• Exercise instructions
Each line of the data below containing "workflows" needs to be listed.

──────── Raw data

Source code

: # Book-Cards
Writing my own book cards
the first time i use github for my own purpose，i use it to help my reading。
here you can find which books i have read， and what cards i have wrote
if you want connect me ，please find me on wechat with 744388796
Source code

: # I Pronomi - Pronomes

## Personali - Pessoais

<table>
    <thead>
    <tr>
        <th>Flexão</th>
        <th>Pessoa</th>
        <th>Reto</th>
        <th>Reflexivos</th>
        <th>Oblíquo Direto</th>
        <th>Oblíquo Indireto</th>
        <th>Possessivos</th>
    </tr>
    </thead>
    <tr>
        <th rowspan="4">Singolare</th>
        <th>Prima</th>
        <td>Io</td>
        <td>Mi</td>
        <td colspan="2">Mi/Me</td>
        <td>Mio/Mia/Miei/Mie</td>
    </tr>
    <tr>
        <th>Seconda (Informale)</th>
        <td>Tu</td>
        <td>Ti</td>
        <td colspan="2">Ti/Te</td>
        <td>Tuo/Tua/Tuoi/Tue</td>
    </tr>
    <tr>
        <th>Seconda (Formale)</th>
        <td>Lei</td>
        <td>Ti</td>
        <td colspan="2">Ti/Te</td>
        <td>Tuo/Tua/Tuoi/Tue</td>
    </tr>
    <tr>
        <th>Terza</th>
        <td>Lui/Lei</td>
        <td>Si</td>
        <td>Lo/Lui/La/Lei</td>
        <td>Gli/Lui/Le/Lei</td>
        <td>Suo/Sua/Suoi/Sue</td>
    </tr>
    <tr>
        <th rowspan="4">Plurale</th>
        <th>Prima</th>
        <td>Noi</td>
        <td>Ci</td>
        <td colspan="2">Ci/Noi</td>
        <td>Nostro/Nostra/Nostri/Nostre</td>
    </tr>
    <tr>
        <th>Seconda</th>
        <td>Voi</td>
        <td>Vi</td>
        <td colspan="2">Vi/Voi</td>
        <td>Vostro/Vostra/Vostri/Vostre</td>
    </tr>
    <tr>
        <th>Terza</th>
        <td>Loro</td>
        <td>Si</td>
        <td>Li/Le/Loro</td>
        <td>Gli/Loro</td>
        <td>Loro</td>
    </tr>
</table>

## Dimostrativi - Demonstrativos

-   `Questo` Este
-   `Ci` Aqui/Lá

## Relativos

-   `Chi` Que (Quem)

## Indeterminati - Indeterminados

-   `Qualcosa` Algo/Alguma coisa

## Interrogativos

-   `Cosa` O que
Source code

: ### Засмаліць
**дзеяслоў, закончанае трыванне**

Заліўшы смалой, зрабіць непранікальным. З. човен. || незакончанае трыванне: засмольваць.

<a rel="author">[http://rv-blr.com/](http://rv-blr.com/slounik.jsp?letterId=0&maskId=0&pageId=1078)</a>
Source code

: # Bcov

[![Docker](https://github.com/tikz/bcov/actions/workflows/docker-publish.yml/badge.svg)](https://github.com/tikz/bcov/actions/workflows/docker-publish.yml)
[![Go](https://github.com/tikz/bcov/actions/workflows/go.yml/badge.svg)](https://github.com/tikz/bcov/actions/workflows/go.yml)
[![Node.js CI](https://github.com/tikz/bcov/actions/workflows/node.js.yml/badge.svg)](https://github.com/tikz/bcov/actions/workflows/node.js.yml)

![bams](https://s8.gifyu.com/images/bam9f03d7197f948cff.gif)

────────────────

• Output
[![Docker](https://github.com/tikz/bcov/actions/workflows/docker-publish.yml/badge.svg)](https://github.com/tikz/bcov/actions/workflows/docker-publish.yml)
[![Go](https://github.com/tikz/bcov/actions/workflows/go.yml/badge.svg)](https://github.com/tikz/bcov/actions/workflows/go.yml)
[![Node.js CI](https://github.com/tikz/bcov/actions/workflows/node.js.yml/badge.svg)](https://github.com/tikz/bcov/actions/workflows/node.js.yml)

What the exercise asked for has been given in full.